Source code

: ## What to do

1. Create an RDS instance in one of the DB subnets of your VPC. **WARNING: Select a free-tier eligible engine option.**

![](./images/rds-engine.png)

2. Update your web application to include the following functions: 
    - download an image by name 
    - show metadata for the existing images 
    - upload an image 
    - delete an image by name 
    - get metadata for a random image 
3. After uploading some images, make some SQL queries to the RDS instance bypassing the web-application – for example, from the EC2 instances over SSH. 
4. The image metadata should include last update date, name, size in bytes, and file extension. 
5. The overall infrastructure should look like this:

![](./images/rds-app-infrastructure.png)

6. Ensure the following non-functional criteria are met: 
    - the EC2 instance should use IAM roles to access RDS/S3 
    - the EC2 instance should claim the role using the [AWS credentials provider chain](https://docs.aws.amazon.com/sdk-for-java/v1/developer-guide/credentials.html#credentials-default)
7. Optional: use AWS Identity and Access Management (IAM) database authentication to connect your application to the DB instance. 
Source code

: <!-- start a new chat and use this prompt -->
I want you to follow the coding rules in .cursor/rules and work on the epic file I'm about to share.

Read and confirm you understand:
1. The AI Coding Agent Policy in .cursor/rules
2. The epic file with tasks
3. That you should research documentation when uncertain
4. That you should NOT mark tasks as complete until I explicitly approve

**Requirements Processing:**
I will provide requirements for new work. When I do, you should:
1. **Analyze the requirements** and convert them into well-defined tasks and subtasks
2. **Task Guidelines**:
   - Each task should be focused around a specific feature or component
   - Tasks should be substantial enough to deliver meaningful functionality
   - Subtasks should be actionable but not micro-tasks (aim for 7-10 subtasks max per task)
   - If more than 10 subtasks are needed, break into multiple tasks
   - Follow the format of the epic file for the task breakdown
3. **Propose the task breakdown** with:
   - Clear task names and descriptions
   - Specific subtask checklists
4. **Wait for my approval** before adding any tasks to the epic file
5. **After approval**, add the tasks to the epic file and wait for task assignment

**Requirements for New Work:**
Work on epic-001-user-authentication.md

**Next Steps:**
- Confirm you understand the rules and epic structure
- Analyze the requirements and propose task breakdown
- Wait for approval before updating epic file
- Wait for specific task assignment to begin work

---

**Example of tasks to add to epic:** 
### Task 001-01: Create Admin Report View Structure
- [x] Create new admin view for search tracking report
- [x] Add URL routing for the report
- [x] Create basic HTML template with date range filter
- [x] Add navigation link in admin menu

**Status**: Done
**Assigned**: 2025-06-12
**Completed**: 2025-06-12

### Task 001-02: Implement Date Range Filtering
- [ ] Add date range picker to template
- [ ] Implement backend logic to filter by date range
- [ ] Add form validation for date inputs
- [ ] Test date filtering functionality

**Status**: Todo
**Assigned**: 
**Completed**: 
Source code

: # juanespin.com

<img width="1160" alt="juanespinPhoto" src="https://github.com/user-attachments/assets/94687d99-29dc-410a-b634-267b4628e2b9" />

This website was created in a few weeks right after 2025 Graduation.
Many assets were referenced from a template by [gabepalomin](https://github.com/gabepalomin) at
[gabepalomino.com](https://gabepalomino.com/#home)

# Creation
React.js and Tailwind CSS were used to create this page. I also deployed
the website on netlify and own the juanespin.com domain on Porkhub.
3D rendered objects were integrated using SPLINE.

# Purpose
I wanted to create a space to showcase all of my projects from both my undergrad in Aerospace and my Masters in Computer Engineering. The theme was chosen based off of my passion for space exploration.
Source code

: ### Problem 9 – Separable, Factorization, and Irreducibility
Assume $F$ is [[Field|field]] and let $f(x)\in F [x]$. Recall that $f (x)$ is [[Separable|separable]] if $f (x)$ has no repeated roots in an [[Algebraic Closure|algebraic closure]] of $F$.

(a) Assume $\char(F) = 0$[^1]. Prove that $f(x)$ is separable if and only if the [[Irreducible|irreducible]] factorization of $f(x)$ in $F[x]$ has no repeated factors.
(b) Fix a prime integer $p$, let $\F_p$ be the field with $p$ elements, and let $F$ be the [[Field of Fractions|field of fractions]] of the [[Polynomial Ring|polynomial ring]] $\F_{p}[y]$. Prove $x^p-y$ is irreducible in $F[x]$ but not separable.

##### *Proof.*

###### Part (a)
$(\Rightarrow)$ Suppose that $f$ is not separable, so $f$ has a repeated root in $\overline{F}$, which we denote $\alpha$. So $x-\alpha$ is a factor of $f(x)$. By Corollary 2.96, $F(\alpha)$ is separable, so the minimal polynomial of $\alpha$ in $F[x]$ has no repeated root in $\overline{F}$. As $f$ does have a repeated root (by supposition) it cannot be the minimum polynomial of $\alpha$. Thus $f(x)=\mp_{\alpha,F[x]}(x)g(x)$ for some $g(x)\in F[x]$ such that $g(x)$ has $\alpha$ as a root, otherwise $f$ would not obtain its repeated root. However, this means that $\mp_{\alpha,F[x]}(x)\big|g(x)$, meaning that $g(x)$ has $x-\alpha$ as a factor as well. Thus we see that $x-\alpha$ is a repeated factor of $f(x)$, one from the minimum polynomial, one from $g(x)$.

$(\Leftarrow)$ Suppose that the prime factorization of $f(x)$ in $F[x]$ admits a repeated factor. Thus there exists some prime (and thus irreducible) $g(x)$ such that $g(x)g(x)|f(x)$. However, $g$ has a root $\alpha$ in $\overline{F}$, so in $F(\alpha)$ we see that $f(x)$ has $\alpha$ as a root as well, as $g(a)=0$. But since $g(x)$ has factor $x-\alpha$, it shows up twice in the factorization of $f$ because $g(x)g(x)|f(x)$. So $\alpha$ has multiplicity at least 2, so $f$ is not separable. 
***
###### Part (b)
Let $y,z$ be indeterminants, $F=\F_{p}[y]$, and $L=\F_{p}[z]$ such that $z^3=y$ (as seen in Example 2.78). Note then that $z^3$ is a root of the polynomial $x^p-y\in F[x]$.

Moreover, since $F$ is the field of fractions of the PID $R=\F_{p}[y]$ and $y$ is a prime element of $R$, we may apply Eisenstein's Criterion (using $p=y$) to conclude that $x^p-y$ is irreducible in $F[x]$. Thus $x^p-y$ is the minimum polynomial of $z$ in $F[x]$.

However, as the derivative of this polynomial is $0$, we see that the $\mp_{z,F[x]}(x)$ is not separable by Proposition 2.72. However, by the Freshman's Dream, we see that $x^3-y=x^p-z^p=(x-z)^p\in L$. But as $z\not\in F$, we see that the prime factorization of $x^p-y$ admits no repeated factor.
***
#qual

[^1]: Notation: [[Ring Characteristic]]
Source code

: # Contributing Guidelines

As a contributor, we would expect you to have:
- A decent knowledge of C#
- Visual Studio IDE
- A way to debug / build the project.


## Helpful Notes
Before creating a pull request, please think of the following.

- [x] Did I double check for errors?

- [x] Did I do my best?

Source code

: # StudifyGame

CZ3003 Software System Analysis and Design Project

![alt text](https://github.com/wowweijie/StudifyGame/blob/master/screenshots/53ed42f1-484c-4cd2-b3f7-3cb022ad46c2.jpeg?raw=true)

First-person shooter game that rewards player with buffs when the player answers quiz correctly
● ● ● ● ● ● ●
> Task description: Each record is to be restated word for word.

> Task answer:
Source code

: ## What to do

1. Create an RDS instance in one of the DB subnets of your VPC. **WARNING: Select a free-tier eligible engine option.**

![](./images/rds-engine.png)

2. Update your web application to include the following functions: 
    - download an image by name 
    - show metadata for the existing images 
    - upload an image 
    - delete an image by name 
    - get metadata for a random image 
3. After uploading some images, make some SQL queries to the RDS instance bypassing the web-application – for example, from the EC2 instances over SSH. 
4. The image metadata should include last update date, name, size in bytes, and file extension. 
5. The overall infrastructure should look like this:

![](./images/rds-app-infrastructure.png)

6. Ensure the following non-functional criteria are met: 
    - the EC2 instance should use IAM roles to access RDS/S3 
    - the EC2 instance should claim the role using the [AWS credentials provider chain](https://docs.aws.amazon.com/sdk-for-java/v1/developer-guide/credentials.html#credentials-default)
7. Optional: use AWS Identity and Access Management (IAM) database authentication to connect your application to the DB instance. 
Source code

: <!-- start a new chat and use this prompt -->
I want you to follow the coding rules in .cursor/rules and work on the epic file I'm about to share.

Read and confirm you understand:
1. The AI Coding Agent Policy in .cursor/rules
2. The epic file with tasks
3. That you should research documentation when uncertain
4. That you should NOT mark tasks as complete until I explicitly approve

**Requirements Processing:**
I will provide requirements for new work. When I do, you should:
1. **Analyze the requirements** and convert them into well-defined tasks and subtasks
2. **Task Guidelines**:
   - Each task should be focused around a specific feature or component
   - Tasks should be substantial enough to deliver meaningful functionality
   - Subtasks should be actionable but not micro-tasks (aim for 7-10 subtasks max per task)
   - If more than 10 subtasks are needed, break into multiple tasks
   - Follow the format of the epic file for the task breakdown
3. **Propose the task breakdown** with:
   - Clear task names and descriptions
   - Specific subtask checklists
4. **Wait for my approval** before adding any tasks to the epic file
5. **After approval**, add the tasks to the epic file and wait for task assignment

**Requirements for New Work:**
Work on epic-001-user-authentication.md

**Next Steps:**
- Confirm you understand the rules and epic structure
- Analyze the requirements and propose task breakdown
- Wait for approval before updating epic file
- Wait for specific task assignment to begin work

---

**Example of tasks to add to epic:** 
### Task 001-01: Create Admin Report View Structure
- [x] Create new admin view for search tracking report
- [x] Add URL routing for the report
- [x] Create basic HTML template with date range filter
- [x] Add navigation link in admin menu

**Status**: Done
**Assigned**: 2025-06-12
**Completed**: 2025-06-12

### Task 001-02: Implement Date Range Filtering
- [ ] Add date range picker to template
- [ ] Implement backend logic to filter by date range
- [ ] Add form validation for date inputs
- [ ] Test date filtering functionality

**Status**: Todo
**Assigned**: 
**Completed**: 
Source code

: # juanespin.com

<img width="1160" alt="juanespinPhoto" src="https://github.com/user-attachments/assets/94687d99-29dc-410a-b634-267b4628e2b9" />

This website was created in a few weeks right after 2025 Graduation.
Many assets were referenced from a template by [gabepalomin](https://github.com/gabepalomin) at
[gabepalomino.com](https://gabepalomino.com/#home)

# Creation
React.js and Tailwind CSS were used to create this page. I also deployed
the website on netlify and own the juanespin.com domain on Porkhub.
3D rendered objects were integrated using SPLINE.

# Purpose
I wanted to create a space to showcase all of my projects from both my undergrad in Aerospace and my Masters in Computer Engineering. The theme was chosen based off of my passion for space exploration.
Source code

: ### Problem 9 – Separable, Factorization, and Irreducibility
Assume $F$ is [[Field|field]] and let $f(x)\in F [x]$. Recall that $f (x)$ is [[Separable|separable]] if $f (x)$ has no repeated roots in an [[Algebraic Closure|algebraic closure]] of $F$.

(a) Assume $\char(F) = 0$[^1]. Prove that $f(x)$ is separable if and only if the [[Irreducible|irreducible]] factorization of $f(x)$ in $F[x]$ has no repeated factors.
(b) Fix a prime integer $p$, let $\F_p$ be the field with $p$ elements, and let $F$ be the [[Field of Fractions|field of fractions]] of the [[Polynomial Ring|polynomial ring]] $\F_{p}[y]$. Prove $x^p-y$ is irreducible in $F[x]$ but not separable.

##### *Proof.*

###### Part (a)
$(\Rightarrow)$ Suppose that $f$ is not separable, so $f$ has a repeated root in $\overline{F}$, which we denote $\alpha$. So $x-\alpha$ is a factor of $f(x)$. By Corollary 2.96, $F(\alpha)$ is separable, so the minimal polynomial of $\alpha$ in $F[x]$ has no repeated root in $\overline{F}$. As $f$ does have a repeated root (by supposition) it cannot be the minimum polynomial of $\alpha$. Thus $f(x)=\mp_{\alpha,F[x]}(x)g(x)$ for some $g(x)\in F[x]$ such that $g(x)$ has $\alpha$ as a root, otherwise $f$ would not obtain its repeated root. However, this means that $\mp_{\alpha,F[x]}(x)\big|g(x)$, meaning that $g(x)$ has $x-\alpha$ as a factor as well. Thus we see that $x-\alpha$ is a repeated factor of $f(x)$, one from the minimum polynomial, one from $g(x)$.

$(\Leftarrow)$ Suppose that the prime factorization of $f(x)$ in $F[x]$ admits a repeated factor. Thus there exists some prime (and thus irreducible) $g(x)$ such that $g(x)g(x)|f(x)$. However, $g$ has a root $\alpha$ in $\overline{F}$, so in $F(\alpha)$ we see that $f(x)$ has $\alpha$ as a root as well, as $g(a)=0$. But since $g(x)$ has factor $x-\alpha$, it shows up twice in the factorization of $f$ because $g(x)g(x)|f(x)$. So $\alpha$ has multiplicity at least 2, so $f$ is not separable. 
***
###### Part (b)
Let $y,z$ be indeterminants, $F=\F_{p}[y]$, and $L=\F_{p}[z]$ such that $z^3=y$ (as seen in Example 2.78). Note then that $z^3$ is a root of the polynomial $x^p-y\in F[x]$.

Moreover, since $F$ is the field of fractions of the PID $R=\F_{p}[y]$ and $y$ is a prime element of $R$, we may apply Eisenstein's Criterion (using $p=y$) to conclude that $x^p-y$ is irreducible in $F[x]$. Thus $x^p-y$ is the minimum polynomial of $z$ in $F[x]$.

However, as the derivative of this polynomial is $0$, we see that the $\mp_{z,F[x]}(x)$ is not separable by Proposition 2.72. However, by the Freshman's Dream, we see that $x^3-y=x^p-z^p=(x-z)^p\in L$. But as $z\not\in F$, we see that the prime factorization of $x^p-y$ admits no repeated factor.
***
#qual

[^1]: Notation: [[Ring Characteristic]]
Source code

: # Contributing Guidelines

As a contributor, we would expect you to have:
- A decent knowledge of C#
- Visual Studio IDE
- A way to debug / build the project.


## Helpful Notes
Before creating a pull request, please think of the following.

- [x] Did I double check for errors?

- [x] Did I do my best?

Source code

: # StudifyGame

CZ3003 Software System Analysis and Design Project

![alt text](https://github.com/wowweijie/StudifyGame/blob/master/screenshots/53ed42f1-484c-4cd2-b3f7-3cb022ad46c2.jpeg?raw=true)

First-person shooter game that rewards player with buffs when the player answers quiz correctly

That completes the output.